Cross-language integration in Java
Java is one of the most popular languages, but it is eclipsed by JavaScript and Python. This has the unfortunate effect that many useful opensource libraries are not available for Java even though similar libraries are well supported in JavaScript or Python. This leaves Java developers with the unenviable task of integrating non-Java libraries into Java apps.
There are several ways to get non-Java libraries to work in Java:
- Porting: Rewriting the library in Java yields the best results, but even though porting is cheaper than original development and despite help from LLMs, porting every useful library to Java is not feasible.
- GraalVM: GraalVM is a polyglot runtime. It is the best hope for cross-language integration in Java. It is so promising it probably sucks life out of single-language runtimes: Rhino and Nashorn are deprecated while Jython is stuck on Python 2. GraalVM's status, compatibility, and future are still crystalizing, so switching to it is non-trivial and risky. Seems unsuitable for use in libraries at the moment.
- Lua: Lua is specifically designed for embedding in other languages and there is therefore hope it might be easier to work with than Python or JavaScript. Unfortunately, it is not so well supported in practice. It is up to you to pick a fork of Luaj that works for you. Of course, to embed Lua, you first need a library implemented in Lua and unfortunately Lua is rarely the first choice of target language for library implementors.
- WebAssembly: WebAssembly will likely take Lua's place one day with much wider library support and much better performance, but we are not there yet. As of 2023, neither Python nor JavaScript run inside WebAssembly.
- JNI/JNA: Native library access is useful for integrating C, C++, and recently also Rust libraries, but it cannot be directly used to call into Python or JavaScript libraries, which are the most abundant ones. You can use it to integrate with Python/C API and V8 (perhaps via Javet), but you are probably better off using GraalVM.
- CLI: Shelling out to Python or Node.js utilizes primary runtime of the language, which is always up to date. It is a universal solution that works with just about every language. Plus it provides access to existing CLI tools. The catch is in dependency management and in the cost of launching separate process every time the library is used.
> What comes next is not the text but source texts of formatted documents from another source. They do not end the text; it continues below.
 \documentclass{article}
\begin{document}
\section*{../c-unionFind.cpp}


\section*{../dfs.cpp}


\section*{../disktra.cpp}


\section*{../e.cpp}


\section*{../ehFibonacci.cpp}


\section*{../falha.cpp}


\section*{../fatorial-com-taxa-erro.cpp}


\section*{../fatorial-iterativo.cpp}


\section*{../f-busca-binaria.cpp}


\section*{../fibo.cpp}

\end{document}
- Microservices: This is similar to the CLI approach in that it works for just about anything. The cost of launching separate process is replaced with much lower cost of an RPC call. The downside is that now the process has to be kept in RAM all the time and there are new security considerations. While dedicated RPC API can be developed for every library, it might well be simpler to just expose generic REPL API or even to run REPL on localhost via pipe.
- Data: If the library is just a thin wrapper around machine learning model or other data, it is often reasonably easy to rewrite the wrapper in Java. Underlying data can then be reused as is.
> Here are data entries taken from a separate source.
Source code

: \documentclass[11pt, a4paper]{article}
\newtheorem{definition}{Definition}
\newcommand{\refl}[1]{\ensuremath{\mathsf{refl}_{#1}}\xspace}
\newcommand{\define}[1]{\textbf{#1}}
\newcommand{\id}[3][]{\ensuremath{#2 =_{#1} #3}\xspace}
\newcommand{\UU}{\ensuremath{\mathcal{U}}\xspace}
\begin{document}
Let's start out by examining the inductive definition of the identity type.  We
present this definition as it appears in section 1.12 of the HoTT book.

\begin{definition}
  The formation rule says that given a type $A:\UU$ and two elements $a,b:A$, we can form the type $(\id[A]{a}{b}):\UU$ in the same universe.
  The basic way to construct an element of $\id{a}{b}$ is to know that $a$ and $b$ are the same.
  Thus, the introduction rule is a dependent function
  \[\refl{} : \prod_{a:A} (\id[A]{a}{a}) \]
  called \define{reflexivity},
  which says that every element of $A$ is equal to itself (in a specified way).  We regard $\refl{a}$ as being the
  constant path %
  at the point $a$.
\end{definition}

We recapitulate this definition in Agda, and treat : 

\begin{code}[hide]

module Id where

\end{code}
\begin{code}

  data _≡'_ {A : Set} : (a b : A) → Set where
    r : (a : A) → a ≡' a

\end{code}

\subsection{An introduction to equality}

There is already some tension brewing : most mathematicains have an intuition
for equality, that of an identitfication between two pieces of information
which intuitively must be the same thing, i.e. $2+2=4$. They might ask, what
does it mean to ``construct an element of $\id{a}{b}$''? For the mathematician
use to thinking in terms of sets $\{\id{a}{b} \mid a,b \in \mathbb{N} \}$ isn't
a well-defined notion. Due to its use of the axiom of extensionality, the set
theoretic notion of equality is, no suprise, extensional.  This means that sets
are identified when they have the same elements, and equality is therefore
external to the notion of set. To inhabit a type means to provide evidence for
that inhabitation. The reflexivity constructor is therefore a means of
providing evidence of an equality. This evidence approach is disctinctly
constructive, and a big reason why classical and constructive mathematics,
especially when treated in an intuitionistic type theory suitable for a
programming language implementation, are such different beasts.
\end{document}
There is no hassle-free solution. You can generally choose from one of two paths:
- Pure Java: Your choices are limited to porting, Lua, WebAssembly, and data wrappers. Your code remains portable and easy to build, but you pay for that with a lot of development time.
- Containerization: Instead of shipping a Java app, you ship a container. Obviously, this only works for apps, not libraries. Container creates controlled environment where you can install non-Java dependencies.
I think the root cause of these difficulties is that Maven lacks standard set of plugins for managing non-Java dependencies. Attempts to bundle non-Java dependencies in library JARs tend to be half-successful and cause issues downstream. Java only has means to invoke non-Java dependencies. It cannot declare or install them. That effectively forces Java libraries to be pure Java while apps have to use additional containerization layer that ties them to particular containerization platform.